- The Washington Times - Tuesday, July 15, 2014

Senate Minority Leader Mitch McConnell pushed back Tuesday at Democrats’ claims the GOP is harming women with their support of the Supreme Court’s recent birth-control decision by highlighting the less popular aspects of Obamacare as a whole.

“Research shows that women make about 80 percent of the health care decisions for their families in this country,” the Kentucky Republican said. “And yet Obamacare has caused countless women to lose the health care plans they had and liked.”

The leader’s comments come amid the Democrats’ full-court press to reverse the high court’s “Hobby Lobby” decision, which said closely held corporations do not have to insure contraceptives they object to on moral grounds, even though an Obamacare rule required them to as part of company plans.

Sen. Mark Udall, a Colorado Democrat locked in a re-election battle, authored legislation with Sen. Patty Murray, Washington Democrat, to make sure corporations cannot refuse to insure a health service when its legally mandated.

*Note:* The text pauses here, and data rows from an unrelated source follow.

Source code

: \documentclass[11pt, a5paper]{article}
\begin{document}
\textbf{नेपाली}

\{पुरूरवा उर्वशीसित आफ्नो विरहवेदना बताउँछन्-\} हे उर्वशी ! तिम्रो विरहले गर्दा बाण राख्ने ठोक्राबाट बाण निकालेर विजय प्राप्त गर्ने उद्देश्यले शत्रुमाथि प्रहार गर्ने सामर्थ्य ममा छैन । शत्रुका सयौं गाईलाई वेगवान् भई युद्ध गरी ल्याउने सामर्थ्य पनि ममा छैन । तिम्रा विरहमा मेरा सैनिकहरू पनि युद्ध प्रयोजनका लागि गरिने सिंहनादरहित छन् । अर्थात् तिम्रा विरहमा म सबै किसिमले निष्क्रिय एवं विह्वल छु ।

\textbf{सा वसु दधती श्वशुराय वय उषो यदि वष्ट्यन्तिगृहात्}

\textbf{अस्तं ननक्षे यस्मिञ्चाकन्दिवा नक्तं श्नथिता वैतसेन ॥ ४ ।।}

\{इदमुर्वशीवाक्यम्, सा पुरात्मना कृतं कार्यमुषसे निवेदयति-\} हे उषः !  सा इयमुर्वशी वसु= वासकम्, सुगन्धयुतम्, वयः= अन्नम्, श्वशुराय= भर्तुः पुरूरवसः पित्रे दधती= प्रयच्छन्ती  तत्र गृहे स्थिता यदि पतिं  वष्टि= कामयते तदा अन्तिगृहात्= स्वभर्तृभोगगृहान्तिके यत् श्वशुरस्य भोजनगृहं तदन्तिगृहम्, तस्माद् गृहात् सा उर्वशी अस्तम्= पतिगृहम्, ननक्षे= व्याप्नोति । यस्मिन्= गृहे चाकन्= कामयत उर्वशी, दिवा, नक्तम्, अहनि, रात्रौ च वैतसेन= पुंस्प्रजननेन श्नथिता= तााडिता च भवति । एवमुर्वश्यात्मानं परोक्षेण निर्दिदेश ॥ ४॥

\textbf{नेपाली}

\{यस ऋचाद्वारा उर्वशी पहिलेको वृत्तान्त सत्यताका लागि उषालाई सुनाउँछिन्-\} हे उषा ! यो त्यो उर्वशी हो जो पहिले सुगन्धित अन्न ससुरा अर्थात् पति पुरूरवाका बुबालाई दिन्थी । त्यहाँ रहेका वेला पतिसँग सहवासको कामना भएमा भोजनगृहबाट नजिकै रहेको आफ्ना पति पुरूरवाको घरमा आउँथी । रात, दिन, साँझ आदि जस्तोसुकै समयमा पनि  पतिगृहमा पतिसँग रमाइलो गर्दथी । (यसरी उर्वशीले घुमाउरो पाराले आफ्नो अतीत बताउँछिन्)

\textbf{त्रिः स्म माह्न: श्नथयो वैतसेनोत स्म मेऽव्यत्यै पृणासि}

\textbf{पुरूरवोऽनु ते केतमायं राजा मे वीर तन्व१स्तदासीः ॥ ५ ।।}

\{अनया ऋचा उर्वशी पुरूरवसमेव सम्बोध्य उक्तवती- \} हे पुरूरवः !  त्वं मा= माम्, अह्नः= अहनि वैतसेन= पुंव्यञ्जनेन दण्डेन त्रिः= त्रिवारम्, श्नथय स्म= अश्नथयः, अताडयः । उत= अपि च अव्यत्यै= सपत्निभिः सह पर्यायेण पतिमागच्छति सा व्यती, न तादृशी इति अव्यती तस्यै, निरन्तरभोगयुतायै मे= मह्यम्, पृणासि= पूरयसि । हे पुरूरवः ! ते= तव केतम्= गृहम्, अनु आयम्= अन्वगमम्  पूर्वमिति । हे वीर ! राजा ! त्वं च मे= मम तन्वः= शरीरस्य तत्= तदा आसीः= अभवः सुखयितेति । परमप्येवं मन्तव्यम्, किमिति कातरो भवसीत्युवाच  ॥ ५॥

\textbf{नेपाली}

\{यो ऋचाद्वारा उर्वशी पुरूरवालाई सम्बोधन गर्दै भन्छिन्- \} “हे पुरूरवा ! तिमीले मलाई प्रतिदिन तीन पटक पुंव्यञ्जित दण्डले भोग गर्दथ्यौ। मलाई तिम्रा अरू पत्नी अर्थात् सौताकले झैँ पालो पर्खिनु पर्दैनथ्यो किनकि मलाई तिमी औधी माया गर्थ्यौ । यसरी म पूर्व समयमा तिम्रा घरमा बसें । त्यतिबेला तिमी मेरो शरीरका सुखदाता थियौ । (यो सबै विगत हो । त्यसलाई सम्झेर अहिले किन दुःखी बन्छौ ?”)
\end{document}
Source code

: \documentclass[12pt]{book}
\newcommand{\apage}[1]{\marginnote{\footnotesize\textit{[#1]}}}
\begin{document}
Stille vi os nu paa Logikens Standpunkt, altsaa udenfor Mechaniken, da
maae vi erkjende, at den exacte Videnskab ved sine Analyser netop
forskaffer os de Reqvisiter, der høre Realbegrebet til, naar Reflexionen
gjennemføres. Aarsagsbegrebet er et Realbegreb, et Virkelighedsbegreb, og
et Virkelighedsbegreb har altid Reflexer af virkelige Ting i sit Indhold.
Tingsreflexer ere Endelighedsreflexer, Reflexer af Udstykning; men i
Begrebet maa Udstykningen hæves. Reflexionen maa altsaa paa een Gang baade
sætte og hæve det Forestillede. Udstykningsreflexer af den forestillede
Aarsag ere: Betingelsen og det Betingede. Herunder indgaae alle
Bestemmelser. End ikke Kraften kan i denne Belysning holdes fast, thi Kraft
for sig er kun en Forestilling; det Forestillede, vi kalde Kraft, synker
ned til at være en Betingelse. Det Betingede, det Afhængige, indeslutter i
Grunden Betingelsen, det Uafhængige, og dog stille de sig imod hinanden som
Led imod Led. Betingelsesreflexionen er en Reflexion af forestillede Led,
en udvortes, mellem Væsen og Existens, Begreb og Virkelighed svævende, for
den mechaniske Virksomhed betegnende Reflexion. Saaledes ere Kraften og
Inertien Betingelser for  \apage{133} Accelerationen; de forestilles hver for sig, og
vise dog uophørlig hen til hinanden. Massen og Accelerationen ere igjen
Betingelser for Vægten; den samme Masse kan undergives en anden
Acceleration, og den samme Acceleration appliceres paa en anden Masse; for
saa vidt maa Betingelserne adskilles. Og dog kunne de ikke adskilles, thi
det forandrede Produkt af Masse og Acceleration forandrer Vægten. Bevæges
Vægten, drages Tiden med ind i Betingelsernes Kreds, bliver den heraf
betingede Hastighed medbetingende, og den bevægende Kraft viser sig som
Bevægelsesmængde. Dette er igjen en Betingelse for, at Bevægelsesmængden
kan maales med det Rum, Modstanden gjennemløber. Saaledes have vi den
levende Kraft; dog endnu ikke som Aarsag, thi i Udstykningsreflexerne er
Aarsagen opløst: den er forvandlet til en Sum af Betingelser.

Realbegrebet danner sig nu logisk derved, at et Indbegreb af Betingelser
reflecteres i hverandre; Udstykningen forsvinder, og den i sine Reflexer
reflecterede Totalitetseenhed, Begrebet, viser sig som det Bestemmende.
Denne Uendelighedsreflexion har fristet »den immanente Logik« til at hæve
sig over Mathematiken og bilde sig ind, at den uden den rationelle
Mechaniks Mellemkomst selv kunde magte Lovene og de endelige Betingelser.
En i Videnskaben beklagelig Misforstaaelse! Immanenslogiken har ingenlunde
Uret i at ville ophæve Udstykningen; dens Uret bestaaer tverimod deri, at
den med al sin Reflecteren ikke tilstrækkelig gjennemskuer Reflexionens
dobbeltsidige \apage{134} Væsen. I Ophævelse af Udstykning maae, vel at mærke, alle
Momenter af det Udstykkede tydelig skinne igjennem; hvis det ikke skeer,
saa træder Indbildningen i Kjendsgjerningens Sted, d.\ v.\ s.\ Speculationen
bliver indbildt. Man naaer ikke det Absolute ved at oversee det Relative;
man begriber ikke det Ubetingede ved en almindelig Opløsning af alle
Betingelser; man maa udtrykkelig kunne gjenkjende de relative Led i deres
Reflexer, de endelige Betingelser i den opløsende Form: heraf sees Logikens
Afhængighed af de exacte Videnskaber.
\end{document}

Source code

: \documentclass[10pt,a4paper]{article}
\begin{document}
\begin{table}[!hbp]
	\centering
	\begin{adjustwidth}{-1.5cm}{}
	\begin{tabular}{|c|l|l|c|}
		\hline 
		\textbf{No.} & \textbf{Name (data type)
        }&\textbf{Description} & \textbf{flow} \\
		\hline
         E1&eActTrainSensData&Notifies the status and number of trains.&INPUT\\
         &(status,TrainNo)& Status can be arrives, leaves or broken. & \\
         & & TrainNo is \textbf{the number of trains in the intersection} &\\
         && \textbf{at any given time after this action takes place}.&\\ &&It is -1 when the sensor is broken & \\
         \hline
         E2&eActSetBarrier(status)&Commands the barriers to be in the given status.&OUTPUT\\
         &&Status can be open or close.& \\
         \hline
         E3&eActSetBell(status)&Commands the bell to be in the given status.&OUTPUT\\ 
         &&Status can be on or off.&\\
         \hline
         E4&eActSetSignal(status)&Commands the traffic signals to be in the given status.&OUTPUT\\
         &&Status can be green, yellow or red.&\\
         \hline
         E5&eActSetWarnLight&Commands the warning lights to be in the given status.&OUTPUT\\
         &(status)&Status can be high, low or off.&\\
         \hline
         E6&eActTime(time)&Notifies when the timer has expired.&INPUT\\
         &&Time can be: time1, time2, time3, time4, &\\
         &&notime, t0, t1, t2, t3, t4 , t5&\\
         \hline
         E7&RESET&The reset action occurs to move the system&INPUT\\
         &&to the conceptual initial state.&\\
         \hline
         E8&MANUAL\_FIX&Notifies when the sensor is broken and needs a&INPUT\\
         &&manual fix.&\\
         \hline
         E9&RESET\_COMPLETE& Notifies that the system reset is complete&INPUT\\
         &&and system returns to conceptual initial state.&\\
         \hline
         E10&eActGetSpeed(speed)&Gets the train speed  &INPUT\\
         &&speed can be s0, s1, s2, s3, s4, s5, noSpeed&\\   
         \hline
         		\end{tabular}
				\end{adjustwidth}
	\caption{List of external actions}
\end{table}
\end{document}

The GOP says Democrats are stretching the facts around “Hobby Lobby” for political gain, making it seem as though employers can somehow block women from getting contraceptives of their choosing when the case is really about insuring the drugs and services.

Mr. McConnell announced Tuesday that GOP lawmakers will file a bill of their own to make sure employers do not get in the way of access.

“Instead of restricting Americans’ religious freedoms, we should preserve a woman’s ability to make contraceptive decisions for herself,” Mr. McConnell said. “And that’s why we plan to introduce legislation this week that says no employer can block any employee from legal access to her FDA-approved contraceptives.”

Unswayed, Democrats took to the floor to trumpet their own bill.

Mr. Udall said women use contraceptives for an array of health care needs, and that corporate owners should not act as a “gatekeeper” to affordable contraceptives.

“That’s not acceptable to Coloradans,” he said.

Senate Majority Leader Harry Reid, Nevada Democrat, has signaled the chamber will act on the bill this week, although the measure will surely die in the Republican-led House.